What this task involves
Once you find the line containing "[azure-dns]: /azure/dns/dns-overview" in the data below, copy it and each following line exactly, up to and including the line containing "[iostat]: https://en.wikipedia.org/wiki/Iostat", and nothing else.

Data for the task

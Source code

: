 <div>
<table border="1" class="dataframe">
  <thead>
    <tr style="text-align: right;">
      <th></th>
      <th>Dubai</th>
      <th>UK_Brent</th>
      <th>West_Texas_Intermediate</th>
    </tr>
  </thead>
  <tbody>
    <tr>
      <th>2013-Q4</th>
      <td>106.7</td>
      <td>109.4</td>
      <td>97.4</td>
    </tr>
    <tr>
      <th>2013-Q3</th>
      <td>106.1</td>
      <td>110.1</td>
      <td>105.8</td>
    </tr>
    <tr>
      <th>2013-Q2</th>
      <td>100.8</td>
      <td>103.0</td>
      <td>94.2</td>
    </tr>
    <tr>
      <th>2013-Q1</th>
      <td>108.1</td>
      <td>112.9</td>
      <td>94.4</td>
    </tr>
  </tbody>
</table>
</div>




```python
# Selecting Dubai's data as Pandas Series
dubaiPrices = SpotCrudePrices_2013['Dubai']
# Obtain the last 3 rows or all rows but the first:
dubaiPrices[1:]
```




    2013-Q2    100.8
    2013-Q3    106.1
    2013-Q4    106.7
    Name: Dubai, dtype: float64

==

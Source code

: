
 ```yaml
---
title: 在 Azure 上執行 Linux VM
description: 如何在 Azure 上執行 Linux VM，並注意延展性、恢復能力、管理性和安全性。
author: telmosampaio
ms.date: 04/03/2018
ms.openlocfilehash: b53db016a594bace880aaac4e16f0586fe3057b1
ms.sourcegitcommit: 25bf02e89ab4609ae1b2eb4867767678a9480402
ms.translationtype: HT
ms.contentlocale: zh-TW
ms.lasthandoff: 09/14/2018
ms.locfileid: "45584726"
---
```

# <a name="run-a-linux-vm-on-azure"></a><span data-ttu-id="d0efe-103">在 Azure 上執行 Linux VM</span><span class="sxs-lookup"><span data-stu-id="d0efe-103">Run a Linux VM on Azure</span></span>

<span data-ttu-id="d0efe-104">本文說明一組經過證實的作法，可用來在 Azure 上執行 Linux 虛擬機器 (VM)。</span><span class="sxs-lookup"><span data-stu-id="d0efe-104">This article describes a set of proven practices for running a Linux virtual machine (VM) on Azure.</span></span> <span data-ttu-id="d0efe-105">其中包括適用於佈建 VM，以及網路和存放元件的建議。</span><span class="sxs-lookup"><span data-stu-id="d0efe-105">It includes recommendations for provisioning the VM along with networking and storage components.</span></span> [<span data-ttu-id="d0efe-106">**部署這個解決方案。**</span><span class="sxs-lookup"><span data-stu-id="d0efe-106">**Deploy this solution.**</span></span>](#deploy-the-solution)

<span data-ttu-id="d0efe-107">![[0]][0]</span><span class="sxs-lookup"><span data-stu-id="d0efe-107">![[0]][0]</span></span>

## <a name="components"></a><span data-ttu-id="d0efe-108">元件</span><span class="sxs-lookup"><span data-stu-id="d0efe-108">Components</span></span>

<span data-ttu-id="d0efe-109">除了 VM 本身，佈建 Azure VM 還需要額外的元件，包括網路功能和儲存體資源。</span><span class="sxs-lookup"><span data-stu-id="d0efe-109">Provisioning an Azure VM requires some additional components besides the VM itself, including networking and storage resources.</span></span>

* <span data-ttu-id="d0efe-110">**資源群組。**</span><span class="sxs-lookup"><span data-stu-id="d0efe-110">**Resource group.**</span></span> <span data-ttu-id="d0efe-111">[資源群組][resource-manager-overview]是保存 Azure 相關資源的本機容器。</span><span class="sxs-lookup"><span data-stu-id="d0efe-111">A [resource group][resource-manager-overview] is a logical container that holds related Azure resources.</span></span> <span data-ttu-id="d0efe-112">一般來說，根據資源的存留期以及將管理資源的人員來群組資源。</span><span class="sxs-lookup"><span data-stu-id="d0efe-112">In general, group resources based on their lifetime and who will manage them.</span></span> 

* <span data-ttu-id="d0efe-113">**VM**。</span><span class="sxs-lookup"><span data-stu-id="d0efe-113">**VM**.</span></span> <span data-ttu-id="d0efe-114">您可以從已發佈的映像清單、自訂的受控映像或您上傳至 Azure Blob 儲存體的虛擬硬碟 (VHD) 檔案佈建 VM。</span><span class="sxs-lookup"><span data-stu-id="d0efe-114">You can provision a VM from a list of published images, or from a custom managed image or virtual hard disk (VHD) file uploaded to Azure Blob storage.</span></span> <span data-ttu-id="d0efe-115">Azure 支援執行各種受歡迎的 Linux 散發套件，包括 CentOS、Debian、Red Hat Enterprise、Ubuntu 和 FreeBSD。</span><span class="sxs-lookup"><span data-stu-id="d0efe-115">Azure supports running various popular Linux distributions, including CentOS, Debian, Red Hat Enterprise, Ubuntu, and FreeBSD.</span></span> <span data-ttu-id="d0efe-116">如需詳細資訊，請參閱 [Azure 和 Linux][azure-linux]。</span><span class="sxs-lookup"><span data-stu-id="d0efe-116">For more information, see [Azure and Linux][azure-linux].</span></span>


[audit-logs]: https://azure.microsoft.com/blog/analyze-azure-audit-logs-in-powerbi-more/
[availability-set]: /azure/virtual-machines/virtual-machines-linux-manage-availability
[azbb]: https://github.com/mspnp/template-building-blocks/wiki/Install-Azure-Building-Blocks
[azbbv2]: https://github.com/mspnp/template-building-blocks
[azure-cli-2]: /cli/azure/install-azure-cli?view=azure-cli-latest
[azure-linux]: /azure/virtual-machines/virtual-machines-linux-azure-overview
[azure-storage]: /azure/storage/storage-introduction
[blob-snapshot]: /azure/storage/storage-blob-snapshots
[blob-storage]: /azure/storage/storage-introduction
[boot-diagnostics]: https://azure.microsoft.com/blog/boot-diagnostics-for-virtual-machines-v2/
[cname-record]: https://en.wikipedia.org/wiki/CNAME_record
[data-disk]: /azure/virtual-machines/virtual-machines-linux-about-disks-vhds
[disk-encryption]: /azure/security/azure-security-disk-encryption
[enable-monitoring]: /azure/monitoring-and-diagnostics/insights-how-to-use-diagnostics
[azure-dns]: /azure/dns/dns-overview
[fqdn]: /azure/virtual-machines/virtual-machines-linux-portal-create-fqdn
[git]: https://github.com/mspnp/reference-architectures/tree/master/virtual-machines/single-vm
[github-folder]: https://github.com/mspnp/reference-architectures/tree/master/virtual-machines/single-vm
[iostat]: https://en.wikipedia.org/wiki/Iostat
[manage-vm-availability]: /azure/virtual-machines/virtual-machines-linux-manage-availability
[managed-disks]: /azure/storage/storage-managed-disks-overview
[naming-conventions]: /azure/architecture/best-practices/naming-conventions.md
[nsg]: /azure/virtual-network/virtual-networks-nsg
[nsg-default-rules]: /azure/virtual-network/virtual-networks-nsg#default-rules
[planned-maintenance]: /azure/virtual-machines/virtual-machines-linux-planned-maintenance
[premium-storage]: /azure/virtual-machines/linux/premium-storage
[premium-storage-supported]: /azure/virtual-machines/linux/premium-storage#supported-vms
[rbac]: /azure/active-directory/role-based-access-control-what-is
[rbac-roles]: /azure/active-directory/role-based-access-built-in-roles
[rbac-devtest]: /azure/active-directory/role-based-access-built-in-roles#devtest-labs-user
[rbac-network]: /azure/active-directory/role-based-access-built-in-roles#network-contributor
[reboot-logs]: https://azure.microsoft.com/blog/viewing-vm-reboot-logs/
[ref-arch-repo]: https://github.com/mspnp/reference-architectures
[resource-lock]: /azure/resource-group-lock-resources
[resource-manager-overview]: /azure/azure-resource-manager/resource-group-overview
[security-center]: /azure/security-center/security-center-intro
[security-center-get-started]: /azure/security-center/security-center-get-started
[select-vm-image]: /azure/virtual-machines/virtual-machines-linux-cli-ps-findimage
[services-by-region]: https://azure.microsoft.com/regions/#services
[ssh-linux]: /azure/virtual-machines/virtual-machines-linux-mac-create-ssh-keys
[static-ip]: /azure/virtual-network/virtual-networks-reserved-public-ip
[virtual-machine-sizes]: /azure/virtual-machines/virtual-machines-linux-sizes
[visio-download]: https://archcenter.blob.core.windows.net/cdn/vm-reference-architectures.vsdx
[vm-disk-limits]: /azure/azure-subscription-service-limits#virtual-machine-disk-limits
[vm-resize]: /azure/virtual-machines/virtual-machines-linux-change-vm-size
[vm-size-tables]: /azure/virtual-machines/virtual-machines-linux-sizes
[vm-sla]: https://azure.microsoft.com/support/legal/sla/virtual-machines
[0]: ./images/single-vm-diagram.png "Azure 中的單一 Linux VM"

==

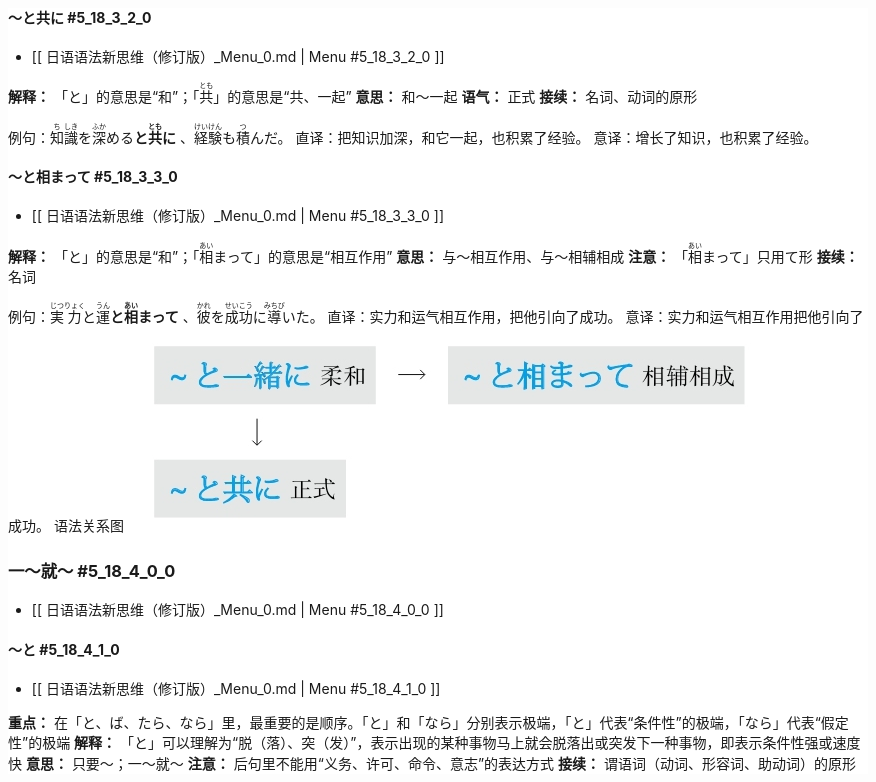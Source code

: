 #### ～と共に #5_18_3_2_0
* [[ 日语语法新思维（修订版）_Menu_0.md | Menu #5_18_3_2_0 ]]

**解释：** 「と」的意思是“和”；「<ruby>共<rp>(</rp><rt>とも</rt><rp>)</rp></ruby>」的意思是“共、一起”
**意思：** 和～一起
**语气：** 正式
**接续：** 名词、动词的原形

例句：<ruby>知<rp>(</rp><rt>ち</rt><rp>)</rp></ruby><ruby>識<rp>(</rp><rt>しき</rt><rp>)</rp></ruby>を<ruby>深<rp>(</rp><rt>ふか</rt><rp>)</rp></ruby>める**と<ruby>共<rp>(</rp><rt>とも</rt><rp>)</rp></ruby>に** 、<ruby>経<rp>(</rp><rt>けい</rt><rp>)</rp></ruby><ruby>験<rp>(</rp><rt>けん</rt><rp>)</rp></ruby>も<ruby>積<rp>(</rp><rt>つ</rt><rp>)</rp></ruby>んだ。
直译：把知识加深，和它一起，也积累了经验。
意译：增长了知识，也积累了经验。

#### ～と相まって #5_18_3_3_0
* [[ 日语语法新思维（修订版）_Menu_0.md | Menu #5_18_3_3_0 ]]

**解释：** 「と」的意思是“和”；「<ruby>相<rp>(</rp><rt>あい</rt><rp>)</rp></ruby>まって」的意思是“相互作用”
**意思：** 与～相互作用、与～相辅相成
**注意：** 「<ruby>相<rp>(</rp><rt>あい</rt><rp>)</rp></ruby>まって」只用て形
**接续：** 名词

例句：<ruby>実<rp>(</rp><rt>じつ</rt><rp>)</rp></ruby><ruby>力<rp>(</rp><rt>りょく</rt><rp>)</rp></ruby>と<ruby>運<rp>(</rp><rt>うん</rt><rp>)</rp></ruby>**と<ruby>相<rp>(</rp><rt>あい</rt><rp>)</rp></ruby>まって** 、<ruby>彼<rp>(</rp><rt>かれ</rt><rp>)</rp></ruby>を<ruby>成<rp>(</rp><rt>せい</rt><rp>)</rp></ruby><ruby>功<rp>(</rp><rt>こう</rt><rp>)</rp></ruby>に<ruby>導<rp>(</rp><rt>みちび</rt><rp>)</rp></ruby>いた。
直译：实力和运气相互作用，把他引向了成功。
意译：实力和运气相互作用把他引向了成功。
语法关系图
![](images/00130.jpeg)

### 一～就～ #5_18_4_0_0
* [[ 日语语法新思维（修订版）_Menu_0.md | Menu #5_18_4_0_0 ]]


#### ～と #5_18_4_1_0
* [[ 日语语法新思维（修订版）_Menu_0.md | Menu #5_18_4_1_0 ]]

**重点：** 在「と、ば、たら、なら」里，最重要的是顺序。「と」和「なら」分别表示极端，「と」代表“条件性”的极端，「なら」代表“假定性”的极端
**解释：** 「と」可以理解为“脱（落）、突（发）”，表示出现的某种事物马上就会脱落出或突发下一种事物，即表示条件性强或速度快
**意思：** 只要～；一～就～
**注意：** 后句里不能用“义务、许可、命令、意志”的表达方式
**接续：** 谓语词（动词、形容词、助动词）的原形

Finished task
[azure-dns]: /azure/dns/dns-overview
[fqdn]: /azure/virtual-machines/virtual-machines-linux-portal-create-fqdn
[git]: https://github.com/mspnp/reference-architectures/tree/master/virtual-machines/single-vm
[github-folder]: https://github.com/mspnp/reference-architectures/tree/master/virtual-machines/single-vm
[iostat]: https://en.wikipedia.org/wiki/Iostat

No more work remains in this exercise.